CONTENTS
| I. | The Markis and the Major | [January] |
| II. | The Stalled Train | [February] |
| III. | The Vandoo | [March] |
| IV. | The Immigrants | [April] |
| V. | Tree of Life | [May] |
| VI. | Wind in the Grass | [June] |
| VII. | The Simple Life | [July] |
| VIII. | The Adoption of Albert and Victoria | [August] |
| IX. | Groundsel-Tree | [September] |
| X. | The Open Window | [October] |
| XI. | The Rat-catcher | [November] |
| XII. | Transition | [December] |
I
THE MARKIS AND THE MAJOR
Told by Barbara, the Commuter’s Wife
JANUARY—THE HARD MOON
When Christmas has passed it is useless to make believe that it is not winter, even if the snow has merely come in little flurries quickly disappearing in the leaves that now lie suppliant with brown palms curved upward.
Early December is often filled with days that, if one does not compare the hours of the sun’s rise and setting, might pass for those of an early spring.
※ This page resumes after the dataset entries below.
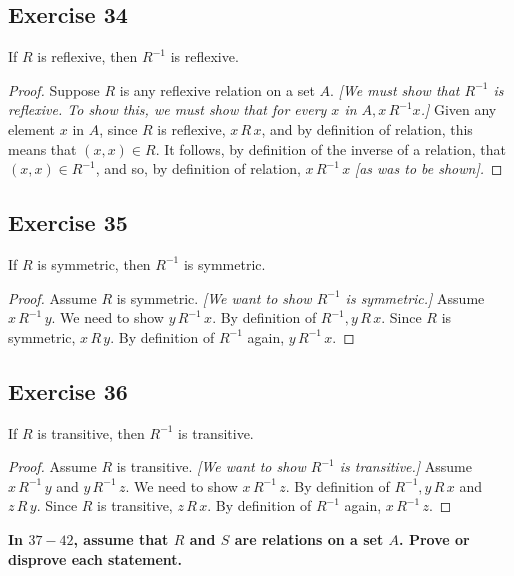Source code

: \documentclass[14pt]{extarticle}
\newcommand{\cy}{\color{cyan}}
\begin{document}
\subsection{Exercise 34}
If \(R\) is reflexive, then \(R^{-1}\) is reflexive.

\begin{proof}
        Suppose $R$ is any reflexive relation on a set $A$. {\it [We must show that \(R^{-1}\) is reflexive. To show this,
                                we must show that for every \(x\) in \(A, x \, R^{-1} x\).]} Given any element \(x\) in \(A\), since \(R\) is
        reflexive, \(x \,R\, x\), and by definition of relation, this means that \((x, x) \in R\). It follows, by definition
        of the inverse of a relation, that \((x, x) \in R^{-1}\), and so, by definition of relation, \(x \,R^{-1}\, x\) {\it
                        [as was to be shown].}
\end{proof}

\subsection{Exercise 35}
If \(R\) is symmetric, then \(R^{-1}\) is symmetric.

\begin{proof}
        Assume \(R\) is symmetric. {\it [We want to show \(R^{-1}\) is symmetric.]} Assume \(x \, R^{-1} \, y\). We need to
        show \(y \, R^{-1} \, x\). By definition of \(R^{-1}, y \, R \, x\). Since \(R\) is symmetric, \(x \, R \, y\). By
        definition of \(R^{-1}\) again, \(y \, R^{-1} \, x\).
\end{proof}

\subsection{Exercise 36}
If \(R\) is transitive, then \(R^{-1}\) is transitive.

\begin{proof}
        Assume \(R\) is transitive. {\it [We want to show \(R^{-1}\) is transitive.]} Assume \(x \, R^{-1} \, y\) and \(y \,
        R^{-1} \, z\). We need to show \(x \, R^{-1} \, z\). By definition of \(R^{-1}, y \, R \, x\) and \(z \, R \, y\).
        Since \(R\) is transitive, \(z \, R \, x\). By definition of \(R^{-1}\) again, \(x \, R^{-1} \, z\).
\end{proof}

{\bf \cy In $37-42$, assume that \(R\) and \(S\) are relations on a set \(A\). Prove or disprove each
statement.}
\end{document}
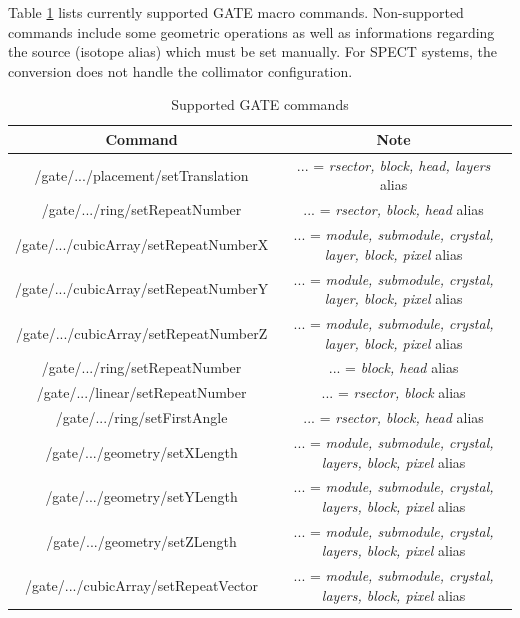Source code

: \documentclass[a4paper, 11pt]{article}
\begin{document}
Table \ref{table_GATE_commands} lists currently supported GATE macro commands. Non-supported commands include some geometric operations as well as informations regarding the source (isotope alias) which must be set manually. For SPECT systems, the conversion does not handle the collimator configuration.

\begin{table} [h!]
  \small
  \caption{Supported GATE commands}
  \label{table_GATE_commands}
  \begin{center}
  \begin{tabular}{|c|c|}
  \hline
  \cellcolor{blue!25} \textbf{Command} & \cellcolor{blue!25} \textbf{Note} \\
  \hline
  \hline
  /gate/.../placement/setTranslation & ... = \textit{rsector, block, head, layers} alias  \\ \hline
  /gate/.../ring/setRepeatNumber & ... = \textit{rsector, block, head} alias  \\ \hline
  /gate/.../cubicArray/setRepeatNumberX & ... = \textit{module, submodule, crystal, layer, block, pixel} alias  \\ \hline
  /gate/.../cubicArray/setRepeatNumberY & ... = \textit{module, submodule, crystal, layer, block, pixel} alias  \\ \hline
  /gate/.../cubicArray/setRepeatNumberZ & ... = \textit{module, submodule, crystal, layer, block, pixel} alias  \\ \hline

  /gate/.../ring/setRepeatNumber & ... = \textit{block, head} alias  \\ \hline
  /gate/.../linear/setRepeatNumber & ... = \textit{rsector, block} alias  \\ \hline

  /gate/.../ring/setFirstAngle & ... = \textit{rsector, block, head} alias  \\ \hline
  /gate/.../geometry/setXLength & ... = \textit{module, submodule, crystal, layers, block, pixel} alias  \\ \hline
  /gate/.../geometry/setYLength & ... = \textit{module, submodule, crystal, layers, block, pixel} alias  \\ \hline
  /gate/.../geometry/setZLength & ... = \textit{module, submodule, crystal, layers, block, pixel} alias  \\ \hline
  /gate/.../cubicArray/setRepeatVector & ... = \textit{module, submodule, crystal, layers, block, pixel} alias  \\ \hline


\end{tabular}
\end{center}
\end{table}
\end{document}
Sharp nights but soft noon air, meadow larks in voice down in the old fields, uneasy robins in the spruces, a song sparrow in the shelter of the honeysuckle wall, goldfinches feeding among the dry stalks of what two months gone was a scarlet flame of zinnias, or else in their rhythmic, restless flight binding the columns where the seeded clematis clings, in chains of whispered song.
All through the month the garden, thriftily trimmed, and covered according to its need, refused to sleep in peace and thrust forth its surprises. One day it was a pansy peeping from beneath a box bush, then a dozen sturdy Russian violets for the man’s buttonhole, that, fading in an hour, were outlived by their perfume, while on the very eve of Christmas itself, the frosted wall flowers yielded a last bouquet, just a bit pinched and drawn like reduced gentlefolks of brave heart, whose present garb is either cherished or overlooked from a half-reminiscent pleasure in their society.
Many say that the ending of the year with Christmas week is only an arbitrary time division, and so is meaningless. But this cannot be so. The natural year has ended and it begins anew, even though we do not at once see its processes, for intervals in nature there are none, and the first law of being is emergence from unseen sleep, wherein is stamped the pattern for the after-growth.